Plain-text document sources:
--- START ---
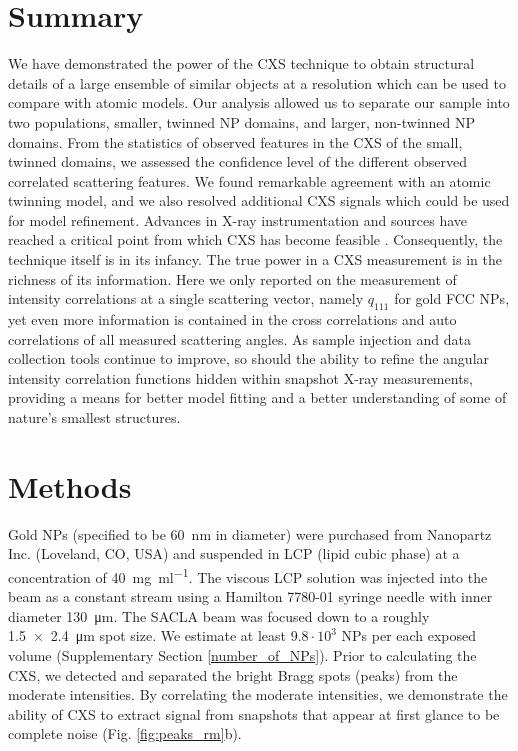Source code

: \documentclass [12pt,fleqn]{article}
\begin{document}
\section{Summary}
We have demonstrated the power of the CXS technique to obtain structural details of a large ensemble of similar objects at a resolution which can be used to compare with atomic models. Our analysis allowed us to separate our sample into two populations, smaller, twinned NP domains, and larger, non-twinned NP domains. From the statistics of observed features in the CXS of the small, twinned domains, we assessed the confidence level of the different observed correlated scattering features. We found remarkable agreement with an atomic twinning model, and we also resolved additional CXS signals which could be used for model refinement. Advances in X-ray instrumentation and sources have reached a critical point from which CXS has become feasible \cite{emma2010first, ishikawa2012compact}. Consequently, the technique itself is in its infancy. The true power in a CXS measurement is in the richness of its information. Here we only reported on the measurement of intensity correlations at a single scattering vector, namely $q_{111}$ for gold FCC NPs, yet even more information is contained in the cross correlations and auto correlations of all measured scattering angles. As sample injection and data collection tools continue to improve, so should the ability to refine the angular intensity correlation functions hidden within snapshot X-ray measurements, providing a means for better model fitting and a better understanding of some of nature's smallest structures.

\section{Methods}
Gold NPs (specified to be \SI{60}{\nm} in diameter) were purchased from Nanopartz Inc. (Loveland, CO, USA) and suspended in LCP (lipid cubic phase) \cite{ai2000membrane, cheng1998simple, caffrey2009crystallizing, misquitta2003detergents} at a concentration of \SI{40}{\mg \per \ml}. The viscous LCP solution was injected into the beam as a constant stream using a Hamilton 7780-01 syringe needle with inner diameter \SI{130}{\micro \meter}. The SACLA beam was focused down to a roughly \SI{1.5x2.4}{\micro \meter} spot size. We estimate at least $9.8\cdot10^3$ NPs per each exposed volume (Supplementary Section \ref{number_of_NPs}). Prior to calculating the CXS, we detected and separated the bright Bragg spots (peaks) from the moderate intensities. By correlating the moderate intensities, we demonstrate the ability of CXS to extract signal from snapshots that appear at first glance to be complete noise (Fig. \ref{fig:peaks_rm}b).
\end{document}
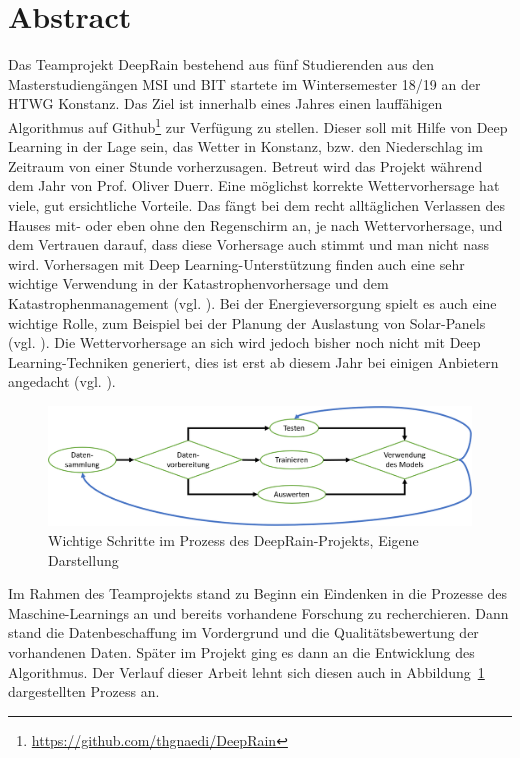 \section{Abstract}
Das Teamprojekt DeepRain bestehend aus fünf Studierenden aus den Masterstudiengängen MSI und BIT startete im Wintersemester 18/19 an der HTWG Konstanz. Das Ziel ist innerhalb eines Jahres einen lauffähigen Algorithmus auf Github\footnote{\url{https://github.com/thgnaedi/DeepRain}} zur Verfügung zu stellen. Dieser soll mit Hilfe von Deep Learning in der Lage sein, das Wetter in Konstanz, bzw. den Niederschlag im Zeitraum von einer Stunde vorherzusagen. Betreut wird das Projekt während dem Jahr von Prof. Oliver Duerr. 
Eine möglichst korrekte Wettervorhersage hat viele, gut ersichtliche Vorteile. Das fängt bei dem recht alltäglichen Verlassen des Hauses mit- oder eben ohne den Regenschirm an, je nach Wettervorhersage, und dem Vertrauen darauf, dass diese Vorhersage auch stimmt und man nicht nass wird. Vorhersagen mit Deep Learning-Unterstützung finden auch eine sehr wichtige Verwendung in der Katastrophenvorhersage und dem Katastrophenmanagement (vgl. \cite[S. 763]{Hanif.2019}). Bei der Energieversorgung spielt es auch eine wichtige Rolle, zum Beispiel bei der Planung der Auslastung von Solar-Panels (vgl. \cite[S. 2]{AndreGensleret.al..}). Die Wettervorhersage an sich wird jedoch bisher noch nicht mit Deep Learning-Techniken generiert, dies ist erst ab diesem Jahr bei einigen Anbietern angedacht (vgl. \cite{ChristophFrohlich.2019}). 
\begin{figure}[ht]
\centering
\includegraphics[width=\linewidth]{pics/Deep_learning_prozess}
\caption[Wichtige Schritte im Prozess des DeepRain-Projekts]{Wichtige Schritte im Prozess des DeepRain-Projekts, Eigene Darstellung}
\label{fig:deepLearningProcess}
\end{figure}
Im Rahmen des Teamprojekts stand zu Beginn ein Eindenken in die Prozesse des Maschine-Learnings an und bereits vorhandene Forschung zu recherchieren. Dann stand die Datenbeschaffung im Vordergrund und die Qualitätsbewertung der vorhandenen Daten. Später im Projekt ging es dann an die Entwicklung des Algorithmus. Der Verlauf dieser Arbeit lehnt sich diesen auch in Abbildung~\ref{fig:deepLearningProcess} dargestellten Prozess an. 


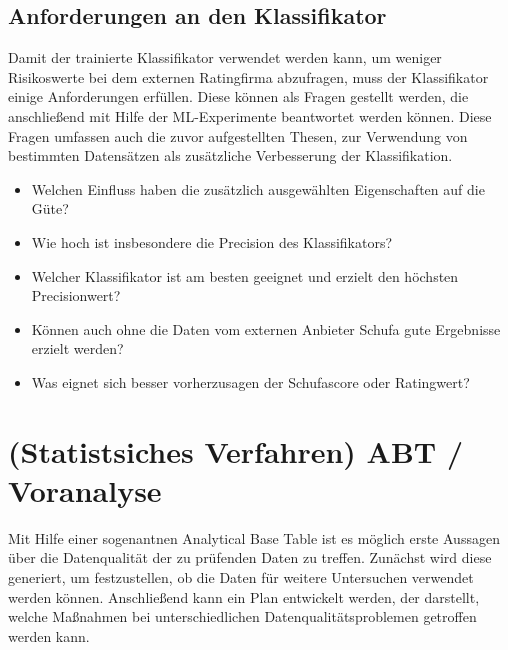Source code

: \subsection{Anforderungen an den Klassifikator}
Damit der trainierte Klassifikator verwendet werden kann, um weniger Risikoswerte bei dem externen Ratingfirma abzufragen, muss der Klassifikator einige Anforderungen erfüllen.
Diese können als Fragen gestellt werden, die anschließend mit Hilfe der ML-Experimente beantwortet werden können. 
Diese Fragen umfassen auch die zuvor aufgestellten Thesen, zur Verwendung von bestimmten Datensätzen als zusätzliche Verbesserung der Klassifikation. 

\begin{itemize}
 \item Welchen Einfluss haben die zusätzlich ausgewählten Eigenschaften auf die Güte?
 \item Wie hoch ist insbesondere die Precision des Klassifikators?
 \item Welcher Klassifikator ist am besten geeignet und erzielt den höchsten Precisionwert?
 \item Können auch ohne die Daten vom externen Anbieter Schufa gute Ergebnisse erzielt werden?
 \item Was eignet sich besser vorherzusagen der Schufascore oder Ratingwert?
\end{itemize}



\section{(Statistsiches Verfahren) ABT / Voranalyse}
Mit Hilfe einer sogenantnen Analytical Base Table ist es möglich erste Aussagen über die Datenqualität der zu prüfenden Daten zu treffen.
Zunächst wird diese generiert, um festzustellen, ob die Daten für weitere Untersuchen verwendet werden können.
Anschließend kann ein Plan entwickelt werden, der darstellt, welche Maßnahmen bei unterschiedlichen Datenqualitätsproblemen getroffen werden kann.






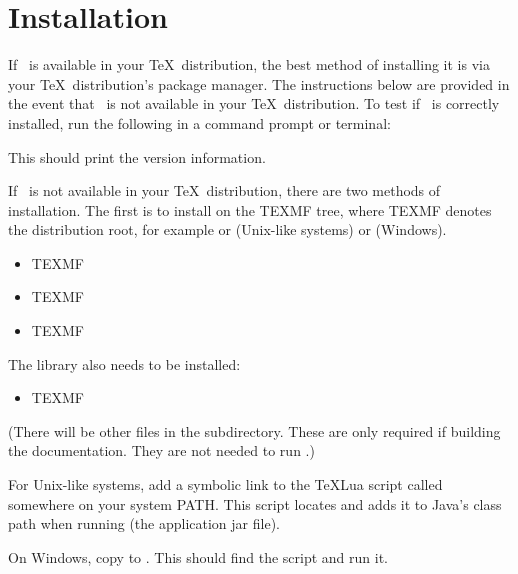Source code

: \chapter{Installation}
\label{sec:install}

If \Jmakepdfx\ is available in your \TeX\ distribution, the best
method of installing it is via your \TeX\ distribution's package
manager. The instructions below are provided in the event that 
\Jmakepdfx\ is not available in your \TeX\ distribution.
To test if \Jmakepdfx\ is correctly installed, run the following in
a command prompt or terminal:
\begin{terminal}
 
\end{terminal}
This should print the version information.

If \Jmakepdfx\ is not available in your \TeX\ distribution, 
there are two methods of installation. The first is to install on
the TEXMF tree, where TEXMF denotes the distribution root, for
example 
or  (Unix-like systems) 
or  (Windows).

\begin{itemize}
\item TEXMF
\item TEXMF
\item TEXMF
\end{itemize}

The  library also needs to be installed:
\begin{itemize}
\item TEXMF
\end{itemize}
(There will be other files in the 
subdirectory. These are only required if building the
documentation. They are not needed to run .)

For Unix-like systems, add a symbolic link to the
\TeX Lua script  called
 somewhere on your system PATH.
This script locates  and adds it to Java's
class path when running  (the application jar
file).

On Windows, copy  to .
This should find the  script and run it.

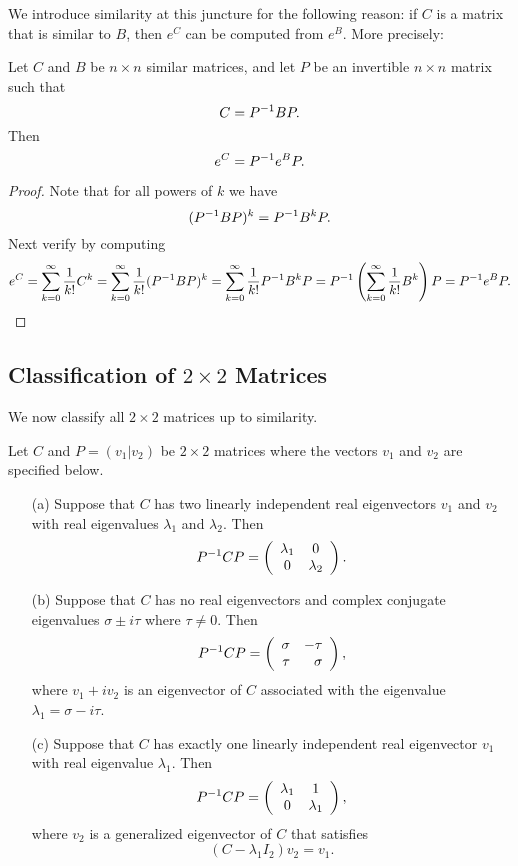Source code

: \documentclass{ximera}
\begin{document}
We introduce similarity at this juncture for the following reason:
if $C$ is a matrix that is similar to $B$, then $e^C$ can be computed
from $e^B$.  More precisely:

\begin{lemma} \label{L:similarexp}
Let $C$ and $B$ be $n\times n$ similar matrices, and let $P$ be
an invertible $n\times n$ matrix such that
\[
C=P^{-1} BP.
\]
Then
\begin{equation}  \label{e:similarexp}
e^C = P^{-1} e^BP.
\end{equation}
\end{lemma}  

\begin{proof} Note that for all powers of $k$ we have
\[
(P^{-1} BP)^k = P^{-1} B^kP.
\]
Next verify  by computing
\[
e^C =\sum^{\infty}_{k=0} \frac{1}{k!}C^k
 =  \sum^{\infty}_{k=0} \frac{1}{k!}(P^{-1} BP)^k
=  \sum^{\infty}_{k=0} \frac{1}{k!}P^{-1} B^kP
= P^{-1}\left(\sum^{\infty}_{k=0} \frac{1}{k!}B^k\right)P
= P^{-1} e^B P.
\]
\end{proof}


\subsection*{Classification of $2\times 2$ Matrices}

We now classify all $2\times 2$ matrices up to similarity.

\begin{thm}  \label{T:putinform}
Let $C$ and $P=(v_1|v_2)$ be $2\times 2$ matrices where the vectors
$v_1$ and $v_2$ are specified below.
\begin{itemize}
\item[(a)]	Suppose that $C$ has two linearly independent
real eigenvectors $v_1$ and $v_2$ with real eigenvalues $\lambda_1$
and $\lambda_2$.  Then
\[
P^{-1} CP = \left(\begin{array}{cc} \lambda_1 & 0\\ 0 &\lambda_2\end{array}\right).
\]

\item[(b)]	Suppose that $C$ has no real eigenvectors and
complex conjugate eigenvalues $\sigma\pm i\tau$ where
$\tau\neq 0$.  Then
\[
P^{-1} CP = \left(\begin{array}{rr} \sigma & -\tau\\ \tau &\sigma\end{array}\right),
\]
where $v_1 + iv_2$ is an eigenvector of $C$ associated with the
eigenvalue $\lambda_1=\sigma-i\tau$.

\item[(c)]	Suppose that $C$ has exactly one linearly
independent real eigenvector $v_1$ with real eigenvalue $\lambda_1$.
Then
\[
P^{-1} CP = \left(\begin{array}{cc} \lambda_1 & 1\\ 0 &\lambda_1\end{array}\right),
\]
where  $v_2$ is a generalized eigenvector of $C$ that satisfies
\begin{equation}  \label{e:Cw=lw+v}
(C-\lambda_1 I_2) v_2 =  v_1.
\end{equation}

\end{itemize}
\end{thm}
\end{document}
--- END ---
_WORK TO BE COMPLETED_
When the entries above show the word "Jmakepdfx" in a line, copy that line out.

_REPLY_
If \Jmakepdfx\ is available in your \TeX\ distribution, the best
\Jmakepdfx\ is not available in your \TeX\ distribution.
To test if \Jmakepdfx\ is correctly installed, run the following in
If \Jmakepdfx\ is not available in your \TeX\ distribution, 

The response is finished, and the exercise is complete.